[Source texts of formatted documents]
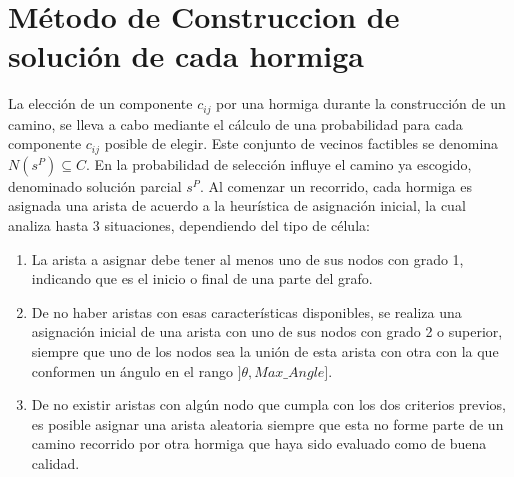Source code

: \section{M\'etodo de Construccion de soluci\'on de cada hormiga}
\label{subsubsec:antTourInit}
La elecci\'on de un componente $c_{ij}$ por una hormiga durante la construcci\'on de un camino, se lleva a cabo mediante el c\'alculo de una probabilidad para cada componente $c_{ij}$ posible de elegir. Este conjunto de vecinos factibles se denomina $N(s^{P}) \subseteq C$. En la probabilidad de selecci\'on influye el camino ya escogido, denominado soluci\'on parcial $s^{P}$. Al comenzar un recorrido, cada hormiga es asignada una arista de acuerdo a la heur\'istica de asignaci\'on inicial, la cual analiza hasta 3 situaciones, dependiendo del tipo de c\'elula:
\begin{enumerate}
\item La arista a asignar debe tener al menos uno de sus nodos con grado 1, indicando que es el inicio o final de una parte del grafo.

\item De no haber aristas con esas caracter\'isticas disponibles, se realiza una asignaci\'on inicial de una arista con uno de sus nodos con grado 2 o superior, siempre que uno de los nodos sea la uni\'on de esta arista con otra con la que conformen un \'angulo en el rango $]\theta, Max\_Angle]$. 

\item De no existir aristas con alg\'un nodo que cumpla con los dos criterios previos, es posible asignar una arista aleatoria siempre que esta no forme parte de un camino recorrido por otra hormiga que haya sido evaluado como de buena calidad.
\end{enumerate}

* Task statement
Gather each line from the entries above that includes the word "hormiga".

* Task output
: \section{M\'etodo de Construccion de soluci\'on de cada hormiga}
La elecci\'on de un componente $c_{ij}$ por una hormiga durante la construcci\'on de un camino, se lleva a cabo mediante el c\'alculo de una probabilidad para cada componente $c_{ij}$ posible de elegir. Este conjunto de vecinos factibles se denomina $N(s^{P}) \subseteq C$. En la probabilidad de selecci\'on influye el camino ya escogido, denominado soluci\'on parcial $s^{P}$. Al comenzar un recorrido, cada hormiga es asignada una arista de acuerdo a la heur\'istica de asignaci\'on inicial, la cual analiza hasta 3 situaciones, dependiendo del tipo de c\'elula:
\item De no existir aristas con alg\'un nodo que cumpla con los dos criterios previos, es posible asignar una arista aleatoria siempre que esta no forme parte de un camino recorrido por otra hormiga que haya sido evaluado como de buena calidad.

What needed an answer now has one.